I saw her then. She stood still, a black silhouette, tiny and vulnerable in a world that stretched great and white and silent from horizon to horizon. She was not alone. I could pick out five from where I stood. Three of them were pacing along the jumbled mounds of broken ice that defined the shore; the other two were tracking, their noses to the ground, switching back and forth as they loped through the windswept snow, their gray fur full and glistening in the late-afternoon sunlight. Emily was between the two groups.

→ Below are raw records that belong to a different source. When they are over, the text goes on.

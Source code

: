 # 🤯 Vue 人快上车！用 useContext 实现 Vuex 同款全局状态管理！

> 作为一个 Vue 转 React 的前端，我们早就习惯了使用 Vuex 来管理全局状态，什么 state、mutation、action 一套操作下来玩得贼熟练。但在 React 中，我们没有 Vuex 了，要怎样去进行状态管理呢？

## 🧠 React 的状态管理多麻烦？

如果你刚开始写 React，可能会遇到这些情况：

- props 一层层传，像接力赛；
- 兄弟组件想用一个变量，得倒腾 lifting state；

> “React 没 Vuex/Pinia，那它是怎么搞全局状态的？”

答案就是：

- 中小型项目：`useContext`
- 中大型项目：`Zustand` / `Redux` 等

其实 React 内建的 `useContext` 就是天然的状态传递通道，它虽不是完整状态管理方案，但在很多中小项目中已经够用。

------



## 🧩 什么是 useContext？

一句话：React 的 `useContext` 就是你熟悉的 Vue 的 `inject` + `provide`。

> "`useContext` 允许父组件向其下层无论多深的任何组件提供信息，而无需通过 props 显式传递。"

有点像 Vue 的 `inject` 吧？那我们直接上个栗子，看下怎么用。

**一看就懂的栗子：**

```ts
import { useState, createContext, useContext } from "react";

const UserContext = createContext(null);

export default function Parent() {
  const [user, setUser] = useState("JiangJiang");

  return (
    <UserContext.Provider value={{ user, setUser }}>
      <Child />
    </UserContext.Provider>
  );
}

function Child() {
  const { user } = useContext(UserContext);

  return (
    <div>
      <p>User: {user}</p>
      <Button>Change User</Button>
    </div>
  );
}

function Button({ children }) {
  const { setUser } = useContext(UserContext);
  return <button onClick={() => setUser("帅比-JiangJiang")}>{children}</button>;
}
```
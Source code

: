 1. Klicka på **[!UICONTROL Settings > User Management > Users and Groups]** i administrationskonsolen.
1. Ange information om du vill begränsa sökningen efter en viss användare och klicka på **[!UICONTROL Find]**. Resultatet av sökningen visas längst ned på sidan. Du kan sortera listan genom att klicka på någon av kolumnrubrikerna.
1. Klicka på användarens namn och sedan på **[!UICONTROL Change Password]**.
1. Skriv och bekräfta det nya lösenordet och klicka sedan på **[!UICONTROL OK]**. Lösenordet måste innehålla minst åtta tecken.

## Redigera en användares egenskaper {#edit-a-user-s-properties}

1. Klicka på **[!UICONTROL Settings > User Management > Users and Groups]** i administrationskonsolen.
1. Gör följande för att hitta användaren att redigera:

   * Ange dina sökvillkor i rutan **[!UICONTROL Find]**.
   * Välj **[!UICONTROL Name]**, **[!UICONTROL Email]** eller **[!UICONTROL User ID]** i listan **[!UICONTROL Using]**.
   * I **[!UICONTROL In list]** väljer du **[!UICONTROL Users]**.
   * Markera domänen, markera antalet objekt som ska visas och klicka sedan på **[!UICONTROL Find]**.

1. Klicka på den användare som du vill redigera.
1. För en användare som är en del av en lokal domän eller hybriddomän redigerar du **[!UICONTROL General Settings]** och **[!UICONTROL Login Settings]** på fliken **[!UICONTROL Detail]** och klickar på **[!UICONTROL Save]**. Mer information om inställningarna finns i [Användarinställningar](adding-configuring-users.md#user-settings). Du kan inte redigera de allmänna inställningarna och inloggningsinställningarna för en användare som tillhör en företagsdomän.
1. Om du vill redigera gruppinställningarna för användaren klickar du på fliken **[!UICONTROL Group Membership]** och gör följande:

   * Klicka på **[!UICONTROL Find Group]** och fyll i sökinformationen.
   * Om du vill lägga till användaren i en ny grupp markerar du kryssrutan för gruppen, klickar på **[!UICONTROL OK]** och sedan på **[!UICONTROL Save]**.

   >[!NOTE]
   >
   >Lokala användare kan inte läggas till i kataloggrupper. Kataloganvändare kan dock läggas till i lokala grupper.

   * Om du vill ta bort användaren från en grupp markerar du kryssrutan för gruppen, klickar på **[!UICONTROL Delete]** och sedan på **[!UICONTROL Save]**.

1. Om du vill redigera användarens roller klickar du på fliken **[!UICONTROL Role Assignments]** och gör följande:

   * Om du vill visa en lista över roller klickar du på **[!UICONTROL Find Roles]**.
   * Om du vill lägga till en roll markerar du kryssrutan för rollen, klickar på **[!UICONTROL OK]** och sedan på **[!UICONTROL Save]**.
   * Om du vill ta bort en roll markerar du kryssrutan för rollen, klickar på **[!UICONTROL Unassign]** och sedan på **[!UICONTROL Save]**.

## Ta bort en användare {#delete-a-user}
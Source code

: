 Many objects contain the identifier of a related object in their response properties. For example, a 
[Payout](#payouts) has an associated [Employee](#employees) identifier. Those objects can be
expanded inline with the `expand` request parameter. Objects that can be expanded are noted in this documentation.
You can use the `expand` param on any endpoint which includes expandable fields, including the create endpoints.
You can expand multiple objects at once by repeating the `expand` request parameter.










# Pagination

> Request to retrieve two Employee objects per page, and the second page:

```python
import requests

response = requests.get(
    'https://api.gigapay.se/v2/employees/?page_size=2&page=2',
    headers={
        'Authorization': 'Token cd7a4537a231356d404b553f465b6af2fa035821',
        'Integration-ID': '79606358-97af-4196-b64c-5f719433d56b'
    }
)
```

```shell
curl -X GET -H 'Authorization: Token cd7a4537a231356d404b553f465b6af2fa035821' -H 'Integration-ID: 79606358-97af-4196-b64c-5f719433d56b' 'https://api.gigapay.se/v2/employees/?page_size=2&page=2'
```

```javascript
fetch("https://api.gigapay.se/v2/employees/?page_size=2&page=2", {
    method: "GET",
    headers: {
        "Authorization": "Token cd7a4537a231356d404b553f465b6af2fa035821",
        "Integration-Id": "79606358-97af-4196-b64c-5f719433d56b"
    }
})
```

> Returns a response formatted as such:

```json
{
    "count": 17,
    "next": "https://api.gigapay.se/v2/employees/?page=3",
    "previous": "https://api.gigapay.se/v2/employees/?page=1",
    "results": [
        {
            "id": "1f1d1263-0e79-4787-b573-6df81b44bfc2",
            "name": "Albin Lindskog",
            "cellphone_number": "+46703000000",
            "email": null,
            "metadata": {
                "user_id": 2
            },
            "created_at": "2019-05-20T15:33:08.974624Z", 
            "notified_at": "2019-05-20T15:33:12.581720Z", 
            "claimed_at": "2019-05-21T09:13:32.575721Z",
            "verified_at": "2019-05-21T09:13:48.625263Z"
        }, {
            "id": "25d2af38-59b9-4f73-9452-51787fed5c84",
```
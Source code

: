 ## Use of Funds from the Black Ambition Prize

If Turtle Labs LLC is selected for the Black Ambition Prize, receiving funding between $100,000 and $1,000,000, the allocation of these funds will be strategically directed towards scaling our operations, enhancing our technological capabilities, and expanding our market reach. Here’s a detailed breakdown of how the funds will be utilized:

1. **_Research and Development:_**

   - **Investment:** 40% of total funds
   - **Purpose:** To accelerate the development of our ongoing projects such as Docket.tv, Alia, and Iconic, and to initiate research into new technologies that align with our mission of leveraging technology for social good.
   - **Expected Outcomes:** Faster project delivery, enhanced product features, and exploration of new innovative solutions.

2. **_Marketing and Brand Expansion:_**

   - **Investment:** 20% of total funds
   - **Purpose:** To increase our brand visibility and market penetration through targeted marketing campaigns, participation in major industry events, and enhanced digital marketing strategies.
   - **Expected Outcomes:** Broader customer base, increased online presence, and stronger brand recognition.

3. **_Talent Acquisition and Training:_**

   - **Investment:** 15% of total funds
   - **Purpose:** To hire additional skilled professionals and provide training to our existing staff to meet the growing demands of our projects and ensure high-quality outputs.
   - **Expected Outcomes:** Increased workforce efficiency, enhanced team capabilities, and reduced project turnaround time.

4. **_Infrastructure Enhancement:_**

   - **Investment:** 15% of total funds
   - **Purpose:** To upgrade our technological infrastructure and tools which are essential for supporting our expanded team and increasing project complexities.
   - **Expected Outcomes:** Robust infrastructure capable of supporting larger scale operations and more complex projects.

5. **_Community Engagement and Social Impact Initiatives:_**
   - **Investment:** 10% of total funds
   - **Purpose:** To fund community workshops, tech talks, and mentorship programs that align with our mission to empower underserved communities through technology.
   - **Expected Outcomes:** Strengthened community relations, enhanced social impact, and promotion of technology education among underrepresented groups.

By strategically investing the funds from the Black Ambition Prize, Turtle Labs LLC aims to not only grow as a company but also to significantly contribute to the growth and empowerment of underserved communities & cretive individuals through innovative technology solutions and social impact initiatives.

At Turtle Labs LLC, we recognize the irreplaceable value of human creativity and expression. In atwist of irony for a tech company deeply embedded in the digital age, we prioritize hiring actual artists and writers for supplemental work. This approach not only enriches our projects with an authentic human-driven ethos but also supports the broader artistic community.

Her name caught in my throat. I lurched forward, clumsy in my snowshoes, stumbling as I attempted to run. The wolves were working together, circling, edging closer and closer to my sister’s silent form. My mother’s mitts, too big for my childish hands, dropped off and landed in the snow, but I pressed forward until I too, tripping over the wooden frames strapped to my boots, landed in the snow. When I raised my head, I was close enough to see the yellow eyes of a large male as he glanced in my direction before returning his focus to my sister, circling as a unit with the others in the pack. Emily turned slightly and crouched down, catching those piecing yellow eyes with her striking gray ones, fearless in her round, pale face. I lay still in the snow, my bare hands prickling from the cold, not daring to move. The wolf stopped. Their eyes locked. The other wolves stopped too. I could hear them whining, see them pacing in tight patterns while they waited on the alpha. Minutes passed before Emily moved again, and then she simply stood, turned and walked past the brute toward me. And as she had done the day I watched her absorbed in the columbine, she smiled, took my hand, and helped me to my feet before collecting my rabbit-lined mitts from the snow.